Head coach Matt Mitchell and his staff are still preparing for the team’s season opener on Saturday against Western Oregon University, a team it defeated 44-20 to open last season.

Players are still battling for playing time along the offensive line and in the defensive secondary, but it’s one game at a time for a team coming off an 8-3 season, its worst season since 2000.

“I think anytime you take the field, there are high expectations for performance. We’ve got to get off to a good start, we’ve got to be focused coming out of the gates,” Mitchell said. “Having been around these 120 guys, when we play loose, we’re not very good. I don’t want the guys all nerved up, but they have to also understand that mistakes will cost you football games.”

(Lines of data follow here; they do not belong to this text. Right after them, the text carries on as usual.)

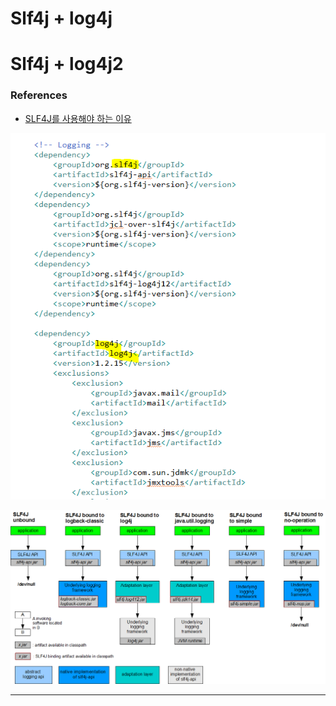 # Slf4j + log4j


# Slf4j + log4j2


### References

* [SLF4J를 사용해야 하는 이유](https://inyl.github.io/programming/2017/05/05/slf4j.html "SLF4J를 사용해야 하는 이유")

![check image-1](./20180819-log4j-logback-log4j2-SLF4J_1.png)

![check image-2](./concrete-bindings.png)

-----


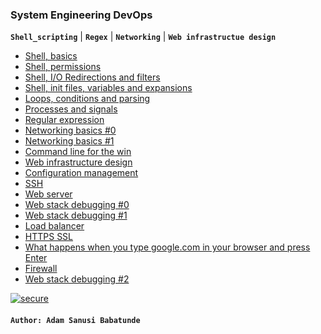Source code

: ### System Engineering DevOps

**`Shell_scripting`** | **`Regex`** | **`Networking`** | **`Web infrastructue design`**

- [Shell, basics](https://github.com/iAdamo/alx-system_engineering-devops/tree/main/0x00-shell_basics)
- [Shell, permissions](https://github.com/iAdamo/alx-system_engineering-devops/tree/main/0x01-shell_permissions)
- [Shell, I/O Redirections and filters](https://github.com/iAdamo/alx-system_engineering-devops/tree/main/0x02-shell_redirections)
- [Shell, init files, variables and expansions](https://github.com/iAdamo/alx-system_engineering-devops/tree/main/0x03-shell_variables_expansions)
- [Loops, conditions and parsing](https://github.com/iAdamo/alx-system_engineering-devops/tree/main/0x04-loops_conditions_and_parsing)
- [Processes and signals](https://github.com/iAdamo/alx-system_engineering-devops/tree/main/0x05-processes_and_signals)
- [Regular expression](https://github.com/iAdamo/alx-system_engineering-devops/tree/main/0x06-regular_expressions)
- [Networking basics #0](https://github.com/iAdamo/alx-system_engineering-devops/tree/main/0x07-networking_basics)
- [Networking basics #1](https://github.com/iAdamo/alx-system_engineering-devops/tree/main/0x08-networking_basics_2)
- [Command line for the win](https://github.com/iAdamo/alx-system_engineering-devops/tree/main/command_line_for_the_win)
- [Web infrastructure design](https://github.com/iAdamo/alx-system_engineering-devops/tree/main/0x09-web_infrastructure_design)
- [Configuration management](https://github.com/iAdamo/alx-system_engineering-devops/tree/main/0x0A-configuration_management)
- [SSH](https://github.com/iAdamo/alx-system_engineering-devops/tree/main/0x0B-ssh)
- [Web server](https://github.com/iAdamo/alx-system_engineering-devops/tree/main/0x0C-web_server)
- [Web stack debugging #0](https://github.com/iAdamo/alx-system_engineering-devops/tree/main/0x0D-web_stack_debugging_0)
- [Web stack debugging #1](https://github.com/iAdamo/alx-system_engineering-devops/tree/main/0x0E-web_stack_debugging_1)
- [Load balancer](https://github.com/iAdamo/alx-system_engineering-devops/tree/main/0x0F-load_balancer)
- [HTTPS SSL](https://github.com/iAdamo/alx-system_engineering-devops/tree/main/0x10-https_ssl)
- [What happens when you type google.com in your browser and press Enter](https://github.com/iAdamo/alx-system_engineering-devops/tree/main/0x11-what_happens_when_your_type_google_com_in_your_browser_and_press_enter)
- [Firewall](https://github.com/iAdamo/alx-system_engineering-devops/tree/main/0x13-firewall)
- [Web stack debugging #2](https://github.com/iAdamo/alx-system_engineering-devops/tree/main/0x12-web_stack_debugging_2)

<a href=#>
    <img src="https://images.squarespace-cdn.com/content/v1/5f064fad5065bf4b98603cbe/1470eb72-6bc8-44da-944d-cd43a2c9d162/ALX+PNG.png" alt="secure">
</a>

#### **`Author: Adam Sanusi Babatunde`**
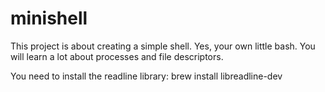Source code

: # minishell
This project is about creating a simple shell. Yes, your own little bash. You will learn a lot about processes and file descriptors.

You need to install the readline library:
brew install libreadline-dev  
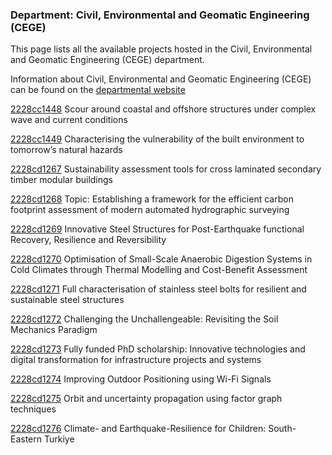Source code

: ### Department: Civil, Environmental and Geomatic Engineering (CEGE)

This page lists all the available projects hosted in the Civil, Environmental and Geomatic Engineering (CEGE) department.

Information about Civil, Environmental and Geomatic Engineering (CEGE) can be found on the [departmental website](https://www.ucl.ac.uk/civil-environmental-geomatic-engineering)

[2228cc1448](../projects/2228cc1448.md) Scour around coastal and offshore structures under complex wave and current conditions

[2228cc1449](../projects/2228cc1449.md) Characterising the vulnerability of the built environment to tomorrow’s natural hazards

[2228cd1267](../projects/2228cd1267.md) Sustainability assessment tools for cross laminated secondary timber modular buildings

[2228cd1268](../projects/2228cd1268.md) Topic: Establishing a framework for the efficient carbon footprint assessment of modern automated hydrographic surveying

[2228cd1269](../projects/2228cd1269.md) Innovative Steel Structures for Post-Earthquake functional Recovery, Resilience and Reversibility

[2228cd1270](../projects/2228cd1270.md) Optimisation of Small-Scale Anaerobic Digestion Systems in Cold Climates through Thermal Modelling and Cost-Benefit Assessment

[2228cd1271](../projects/2228cd1271.md) Full characterisation of stainless steel bolts for resilient and sustainable steel structures

[2228cd1272](../projects/2228cd1272.md) Challenging the Unchallengeable: Revisiting the Soil Mechanics Paradigm

[2228cd1273](../projects/2228cd1273.md) Fully funded PhD scholarship: Innovative technologies and digital transformation for infrastructure projects and systems

[2228cd1274](../projects/2228cd1274.md) Improving Outdoor Positioning using Wi-Fi Signals

[2228cd1275](../projects/2228cd1275.md) Orbit and uncertainty propagation using factor graph techniques

[2228cd1276](../projects/2228cd1276.md) Climate- and Earthquake-Resilience for Children: South-Eastern Turkiye

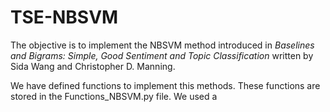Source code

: # TSE-NBSVM
The objective is to implement the NBSVM method introduced in *Baselines and Bigrams: Simple, Good Sentiment and Topic Classification* written by Sida Wang and Christopher D. Manning.

We have defined functions to implement this methods. These functions are stored in the Functions_NBSVM.py file. We used a 

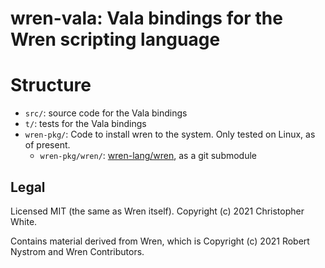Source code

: # wren-vala: Vala bindings for the Wren scripting language

# Structure

- `src/`: source code for the Vala bindings
- `t/`: tests for the Vala bindings
- `wren-pkg/`: Code to install wren to the system.  Only tested on Linux,
  as of present.
  - `wren-pkg/wren/`: [wren-lang/wren](https://github.com/wren-lang/wren),
    as a git submodule

## Legal

Licensed MIT (the same as Wren itself).
Copyright (c) 2021 Christopher White.

Contains material derived from Wren, which is
Copyright (c) 2021 Robert Nystrom and Wren Contributors.
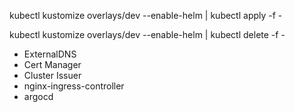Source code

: kubectl kustomize overlays/dev --enable-helm | kubectl apply -f -

kubectl kustomize overlays/dev --enable-helm | kubectl delete -f -


- ExternalDNS
- Cert Manager
- Cluster Issuer
- nginx-ingress-controller
- argocd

Those mistakes, specifically turnovers and miscommunications on defense, led to GVSU’s 1-3 start last season.

While the roster returns eight starters on offense and eight on defense, there are still holes to fill on both sides of the ball – specifically the defense, which must replace starters at linebacker, defensive end and cornerback.

“We’re a work in progress right now, and in the month of September we’ll still be a work in progress,” Mitchell said. “All these new starters, we’re going to have to learn from our mistakes throughout the course of the game and from week to week. I think we’ve got the potential to get better, but we’re not going to be a finished product Week One.”

Senior Jarrod Cox, moving down from safety, will team with juniors Sam Power, Charles Hill and Luther Ware as linebacker. With the inexperience at defensive line – senior Ryan Pettis is the lone returner at defensive end – Mitchell said there’s a possibility of more 3-4 formations, an attempt to get more of the linebackers on the field together.

“We may have to try to play a few more guys, get them out here live and see how they handle the situations,” Mitchell said. “I am concerned that a guy like (redshirt freshman) Brad Horling, who potentially is a good player; you still have to remember that he’s a redshirt freshman and this is his first college game.”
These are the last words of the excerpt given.